Configuring multicast routing on a Windows 2000 server

So far, Jim Boyce has taken you on a tour of Windows 2000 RRAS. In this final Daily Drill Down about Windows 2000 routing, he shows you how to configure multicast routing in Windows 2000 Server.

Up to this point I’ve mainly talked about unicast routing, or routing IP traffic to a single destination address. In addition to supporting unicast routing, a Windows 2000 server can support multicast routing, broadcasting Internet Group Management Protocol (IGMP) traffic to multiple destinations. In this Daily Drill Down, I’ll show you how you configure multicast routing on your Windows 2000 server.

Configuring a multicast forwarder
The primary use for multicast routing is audio and video conferencing. Rather than send the same packet multiple times, once for each participating conference member, IGMP allows the packet to be broadcast once to all conference members. This considerably improves bandwidth utilization. Clients that are configured for multicasting listen for the IGMP traffic, while clients that are configured only for unicast addresses ignore it.

The RRAS service in Windows 2000 Server doesn’t provide full-fledged multicast routing, but instead can function as a multicast forwarder, forwarding multicast traffic to clients it services downstream. Because RRAS is extensible, however, it can support full multicast routing through the addition of third-party protocols.

A Windows 2000 RRAS server configured as a multicast forwarder listens for multicast traffic on all attached networks, forwarding that traffic to other routers or to clients on its local networks based on the multicast address of the traffic. The server also monitors IGMP Membership Report packets and updates its forwarding table to accommodate clients that request multicast forwarding.

Multicast modes
The IGMP protocol included with Windows 2000 enables the server to function as a multicast forwarder in one of two modes: IGMP router mode or IGMP proxy mode. If an IGMP interface is configured for router mode, it sets the network interface in multicast promiscuous mode. This mode passes all multicast packets received on that interface to higher networking layers for processing. The interface also queries periodically for IGMP Membership Report messages to monitor multicast group memberships, and it updates its multicast forwarding tables based on those messages to maintain a current list of clients. The multicast routing data references networks where there is at least one client listening for multicast traffic, rather than individual multicast hosts.

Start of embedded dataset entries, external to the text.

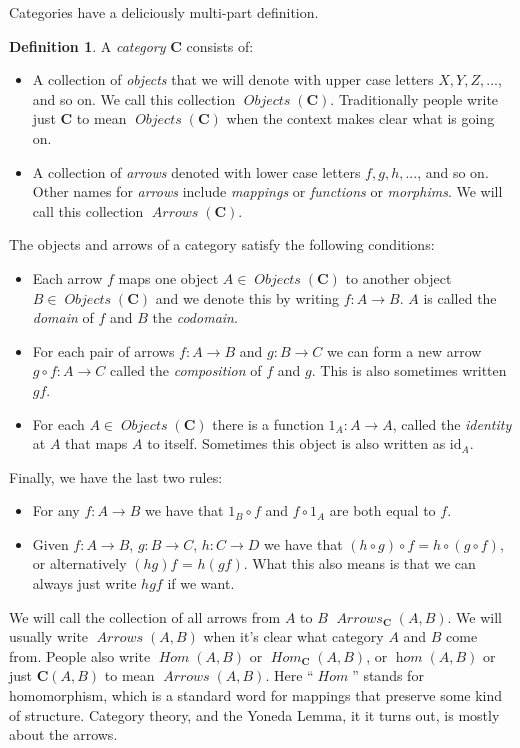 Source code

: \documentclass[12pt]{article}
\theoremstyle{definition}
\theoremstyle{definition}
\newtheorem{defn}{Definition}[]
\theoremstyle{definition}
\numberwithin{equation}{section}
\newcommand{\cat}[1]{\mathbf{#1}}      %
\newcommand{\id}{\mathrm{id}} %
\newcommand{\CC}{\cat{C}}
\DeclareMathOperator{\Arrows}{\mathit{Arrows}}
\DeclareMathOperator{\Objects}{\mathit{Objects}}
\DeclareMathOperator{\Hom}{\mathit{Hom}}
\DeclareMathOperator{\ihom}{\mathit{hom}}
\def\objc{\Objects(\cat{C})}
\def\ni{\goodbreak\noindent}
\begin{document}
Categories have a deliciously multi-part definition.

\begin{defn}
\label{category}
A {\it category} $\CC$ consists of:
%
\begin{itemize}
\item 
A collection of {\it objects} that we will denote with upper case letters $X, Y, Z, ...$,
and so on.  
We call this collection $\objc$. Traditionally people write just $\CC$ to mean $\objc$
when the context makes clear what is going on.
\item
A collection of {\it arrows} denoted with lower case letters $f, g, h, ...$, and so on.
Other names for {\it arrows} include {\it mappings} or {\it functions} or {\it morphims}.
We will call this collection $\Arrows(\CC)$. \end{itemize}%
The objects and arrows of a category satisfy the following conditions:
\begin{itemize}
\item
Each arrow $f$ maps one object $A \in \objc$ to another object $B \in \objc$ and we denote
this by writing $f: A \to B$. $A$ is called the {\it domain} of $f$ and $B$ the {\it
codomain}.
\item
For each pair of arrows $f:A \to B$ and $g : B \to C$ we can form a new arrow $g \circ f:
A \to C$ called the {\it composition} of $f$ and $g$. This is also sometimes written $gf$.
\item
For each $A \in \objc$ there is a function $1_A: A \to A$, called the {\it identity} at
$A$ that maps $A$ to itself. Sometimes this object is also written as $\id_A$.
\end{itemize}
\goodbreak\ni Finally, we have the last two rules:

\begin{itemize}
\item For any $f: A \to B$ we have that $1_B \circ f$ and $f \circ 1_A$ are both equal to
$f$. 
\item Given $f: A \to B$, $g: B \to C$, $h: C\to D$ we have that $(h \circ g) \circ f = h
\circ (g \circ f)$, or alternatively $(hg)f$ = $h(gf)$. What this also means is that we
can always just write $hgf$ if we want. \end{itemize}%
\end{defn}%
\ni
We will call the collection of all arrows from $A$ to $B$ $\Arrows_{\CC}(A, B)$. We will
usually write $\Arrows(A,B)$ when it's clear what category $A$ and $B$ come from. People
also write $\Hom(A, B)$ or $\Hom_{\CC}(A,B)$, or $\ihom(A, B)$ or just $\CC(A,B)$ to mean
$\Arrows(A,B)$. Here ``$\Hom$'' stands for homomorphism, which is a standard word for
mappings that preserve some kind of structure. Category theory, and the Yoneda Lemma, it
it turns out, is mostly about the arrows.
\end{document}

The IGMP proxy mode enables a Windows 2000 multicast forwarder to route IGMP traffic to and from multicast clients and routers on the Internet, which is referred to as the multicast backbone or MBone. An interface operating in IGMP proxy mode listens for IGMP Membership Report packets and forwards those packets on to all other interfaces on the router running in IGMP router mode. In effect, IGMP proxy mode enables upstream routers to update their multicast routing tables to accommodate listening clients connected to the local interface that is functioning in IGMP proxy mode. An interface operating in IGMP proxy mode also provides multicast packet forwarding from upstream routers to local clients.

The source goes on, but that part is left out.